Introduction The end of life for someone with dementia can present several challenges for practitioners. Challenges may be eased with the use of heuristics (rules-of-thumb). For example, FAST is used in stroke: Facial-weakness, Arm-weakness, Slurred-speech, Time to call 999. Our study developed a toolkit of heuristics to aid practitioners making difficult decisions when caring for someone with dementia at the end of life.

Methods A co-design approach with three phases:

1. Focus groups and semi-structured interviews with family carers and practitioners, to identify key decisions and how these should be made.

Results were presented to a co-design group consisting of health and care practitioners, and family carers tasked with developing a toolkit of heuristics, through workshops.

2. Testing the heuristics in practice for six-months in five clinical and care settings.

3. Evaluation of heuristics through interviews and questionnaires at three and six-months.

Results Four sets of heuristics were developed, covering; eating/swallowing difficulties, agitation/restlessness, reviewing treatment, and routine care.

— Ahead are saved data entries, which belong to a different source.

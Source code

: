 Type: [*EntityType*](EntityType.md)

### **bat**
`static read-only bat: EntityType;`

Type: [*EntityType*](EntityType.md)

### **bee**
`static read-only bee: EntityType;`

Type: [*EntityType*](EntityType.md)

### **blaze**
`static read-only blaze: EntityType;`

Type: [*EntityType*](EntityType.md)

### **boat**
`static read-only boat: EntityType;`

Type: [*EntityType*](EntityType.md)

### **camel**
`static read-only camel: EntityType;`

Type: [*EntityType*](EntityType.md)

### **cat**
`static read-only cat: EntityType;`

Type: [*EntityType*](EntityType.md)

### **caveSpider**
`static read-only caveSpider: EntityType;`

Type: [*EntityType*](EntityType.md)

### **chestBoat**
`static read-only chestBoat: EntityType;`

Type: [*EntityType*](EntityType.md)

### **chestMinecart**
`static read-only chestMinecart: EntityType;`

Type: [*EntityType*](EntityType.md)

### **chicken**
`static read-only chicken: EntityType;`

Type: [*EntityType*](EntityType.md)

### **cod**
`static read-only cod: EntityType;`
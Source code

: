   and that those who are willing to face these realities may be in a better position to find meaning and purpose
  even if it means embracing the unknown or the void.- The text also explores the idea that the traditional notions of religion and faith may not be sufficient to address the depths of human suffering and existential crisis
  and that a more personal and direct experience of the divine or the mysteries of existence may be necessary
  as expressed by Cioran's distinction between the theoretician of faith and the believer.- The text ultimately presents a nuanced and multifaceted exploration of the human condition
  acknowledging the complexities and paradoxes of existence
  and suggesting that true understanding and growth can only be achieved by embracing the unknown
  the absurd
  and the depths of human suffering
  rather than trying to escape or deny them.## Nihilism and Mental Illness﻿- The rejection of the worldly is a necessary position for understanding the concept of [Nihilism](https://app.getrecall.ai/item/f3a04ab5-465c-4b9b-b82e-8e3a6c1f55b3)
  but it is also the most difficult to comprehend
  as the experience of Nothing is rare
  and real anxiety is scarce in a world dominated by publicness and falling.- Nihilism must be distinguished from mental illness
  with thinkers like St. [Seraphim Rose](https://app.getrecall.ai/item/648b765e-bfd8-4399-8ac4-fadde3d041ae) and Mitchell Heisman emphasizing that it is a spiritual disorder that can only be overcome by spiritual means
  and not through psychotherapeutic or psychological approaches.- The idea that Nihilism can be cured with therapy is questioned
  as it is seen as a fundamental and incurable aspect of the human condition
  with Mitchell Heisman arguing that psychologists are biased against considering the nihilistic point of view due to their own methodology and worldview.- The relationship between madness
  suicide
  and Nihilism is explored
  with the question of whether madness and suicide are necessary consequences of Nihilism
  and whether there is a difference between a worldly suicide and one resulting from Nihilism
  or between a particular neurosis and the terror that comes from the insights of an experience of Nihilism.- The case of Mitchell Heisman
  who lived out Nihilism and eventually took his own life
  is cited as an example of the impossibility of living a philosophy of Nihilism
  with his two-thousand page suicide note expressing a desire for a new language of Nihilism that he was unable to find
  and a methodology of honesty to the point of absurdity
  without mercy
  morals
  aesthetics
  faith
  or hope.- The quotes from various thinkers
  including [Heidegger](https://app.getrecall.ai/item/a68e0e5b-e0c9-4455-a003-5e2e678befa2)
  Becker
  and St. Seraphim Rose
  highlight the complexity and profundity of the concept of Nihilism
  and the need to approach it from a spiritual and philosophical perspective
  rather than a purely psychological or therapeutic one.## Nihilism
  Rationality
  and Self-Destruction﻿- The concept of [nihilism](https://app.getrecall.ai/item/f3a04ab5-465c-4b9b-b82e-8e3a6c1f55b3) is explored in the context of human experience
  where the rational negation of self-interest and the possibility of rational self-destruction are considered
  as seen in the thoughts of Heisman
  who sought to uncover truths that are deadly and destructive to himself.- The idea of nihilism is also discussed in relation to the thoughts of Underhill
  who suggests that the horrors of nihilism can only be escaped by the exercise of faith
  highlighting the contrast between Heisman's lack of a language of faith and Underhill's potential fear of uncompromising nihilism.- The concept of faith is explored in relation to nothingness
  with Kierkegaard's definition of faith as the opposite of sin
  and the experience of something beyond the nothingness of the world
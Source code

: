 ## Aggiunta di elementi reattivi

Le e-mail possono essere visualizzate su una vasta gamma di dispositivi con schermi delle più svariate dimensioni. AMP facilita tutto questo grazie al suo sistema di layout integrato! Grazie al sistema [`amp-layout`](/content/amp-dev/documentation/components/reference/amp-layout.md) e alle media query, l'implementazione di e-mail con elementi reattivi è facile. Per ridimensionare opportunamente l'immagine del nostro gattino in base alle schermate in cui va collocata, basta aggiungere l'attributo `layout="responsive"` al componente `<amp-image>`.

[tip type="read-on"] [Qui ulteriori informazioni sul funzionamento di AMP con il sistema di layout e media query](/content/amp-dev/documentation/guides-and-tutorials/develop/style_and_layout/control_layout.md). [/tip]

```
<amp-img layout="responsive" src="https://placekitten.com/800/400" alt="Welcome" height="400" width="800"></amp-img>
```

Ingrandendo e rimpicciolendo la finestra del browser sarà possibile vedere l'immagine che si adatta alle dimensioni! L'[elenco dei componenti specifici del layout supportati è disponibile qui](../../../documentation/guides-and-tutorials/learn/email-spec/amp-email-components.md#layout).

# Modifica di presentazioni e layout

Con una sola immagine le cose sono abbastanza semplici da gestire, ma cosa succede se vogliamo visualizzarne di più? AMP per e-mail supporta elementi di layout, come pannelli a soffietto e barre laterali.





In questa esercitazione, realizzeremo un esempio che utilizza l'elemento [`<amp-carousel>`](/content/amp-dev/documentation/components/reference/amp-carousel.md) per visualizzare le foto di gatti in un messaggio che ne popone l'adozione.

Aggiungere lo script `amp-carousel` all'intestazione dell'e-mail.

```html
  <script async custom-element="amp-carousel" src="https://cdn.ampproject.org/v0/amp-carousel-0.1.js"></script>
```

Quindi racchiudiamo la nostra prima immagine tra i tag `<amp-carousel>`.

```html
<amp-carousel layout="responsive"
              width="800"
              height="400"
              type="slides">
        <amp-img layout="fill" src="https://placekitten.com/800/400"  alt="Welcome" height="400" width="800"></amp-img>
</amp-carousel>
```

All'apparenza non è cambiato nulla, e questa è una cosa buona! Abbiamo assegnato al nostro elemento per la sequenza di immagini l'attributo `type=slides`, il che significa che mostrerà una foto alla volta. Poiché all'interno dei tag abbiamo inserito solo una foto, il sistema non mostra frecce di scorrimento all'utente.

The heuristics are arranged as flowcharts. Eating/swallowing difficulties have two rules; ensuring eating/swallowing difficulties do not come as a surprise and reflection about ‘comfort-feeding’ only. Agitation/restlessness encourages a holistic approach, considering the environment, physical causes, and caregivers’ health/wellbeing. Reviewing treatment/interventions prompts practitioners to consider the benefits to quality-of-life and comfort. Finally, routine care, such as bathing, prompts practitioners to ensure care interventions improve or do not harm quality-of-life.

Conclusions Practitioners liked the simplicity of the heuristics, making their implicit knowledge explicit, enhancing their confidence in making decisions at the end of life.